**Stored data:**

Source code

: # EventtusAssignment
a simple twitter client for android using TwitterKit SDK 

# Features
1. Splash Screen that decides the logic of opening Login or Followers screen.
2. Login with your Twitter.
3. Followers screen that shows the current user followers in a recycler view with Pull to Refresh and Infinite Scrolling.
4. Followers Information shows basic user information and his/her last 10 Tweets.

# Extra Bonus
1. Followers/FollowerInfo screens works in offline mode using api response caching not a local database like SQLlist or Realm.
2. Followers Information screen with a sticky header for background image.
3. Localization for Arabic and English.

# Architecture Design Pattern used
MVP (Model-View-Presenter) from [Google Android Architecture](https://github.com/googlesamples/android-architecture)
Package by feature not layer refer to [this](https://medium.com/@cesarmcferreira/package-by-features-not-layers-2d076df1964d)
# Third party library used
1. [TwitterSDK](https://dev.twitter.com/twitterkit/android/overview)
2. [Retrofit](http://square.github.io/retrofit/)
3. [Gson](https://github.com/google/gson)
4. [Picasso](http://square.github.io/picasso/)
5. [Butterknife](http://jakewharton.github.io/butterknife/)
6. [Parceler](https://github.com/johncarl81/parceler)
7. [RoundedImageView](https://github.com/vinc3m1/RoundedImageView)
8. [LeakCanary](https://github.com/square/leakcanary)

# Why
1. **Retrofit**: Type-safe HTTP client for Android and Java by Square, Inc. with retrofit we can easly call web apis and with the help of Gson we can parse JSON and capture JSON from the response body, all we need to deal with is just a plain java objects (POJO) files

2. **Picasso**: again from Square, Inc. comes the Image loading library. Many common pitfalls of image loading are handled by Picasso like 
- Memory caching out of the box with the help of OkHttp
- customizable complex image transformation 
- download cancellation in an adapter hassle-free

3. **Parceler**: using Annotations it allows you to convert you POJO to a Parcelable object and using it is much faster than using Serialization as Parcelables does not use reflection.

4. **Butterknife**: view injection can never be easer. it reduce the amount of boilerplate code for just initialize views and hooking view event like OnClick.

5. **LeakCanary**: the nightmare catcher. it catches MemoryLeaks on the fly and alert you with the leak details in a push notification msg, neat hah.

---

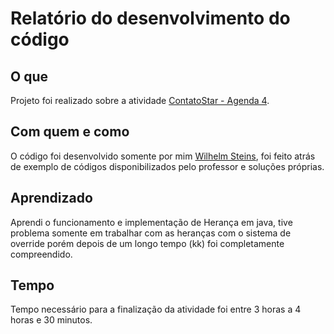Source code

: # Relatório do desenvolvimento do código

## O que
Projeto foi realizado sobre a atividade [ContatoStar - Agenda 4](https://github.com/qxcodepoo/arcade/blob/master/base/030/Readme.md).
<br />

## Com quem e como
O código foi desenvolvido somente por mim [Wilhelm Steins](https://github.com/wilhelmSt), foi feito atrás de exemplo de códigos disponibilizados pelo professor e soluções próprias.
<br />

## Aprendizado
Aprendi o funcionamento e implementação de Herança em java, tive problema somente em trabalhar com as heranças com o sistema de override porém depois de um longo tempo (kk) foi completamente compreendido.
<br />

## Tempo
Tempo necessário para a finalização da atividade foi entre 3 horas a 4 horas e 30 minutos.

**Work task:**
Copy down each line in the entries that has the word "Followers".

**Result for this task:**
1. Splash Screen that decides the logic of opening Login or Followers screen.
3. Followers screen that shows the current user followers in a recycler view with Pull to Refresh and Infinite Scrolling.
4. Followers Information shows basic user information and his/her last 10 Tweets.
1. Followers/FollowerInfo screens works in offline mode using api response caching not a local database like SQLlist or Realm.
2. Followers Information screen with a sticky header for background image.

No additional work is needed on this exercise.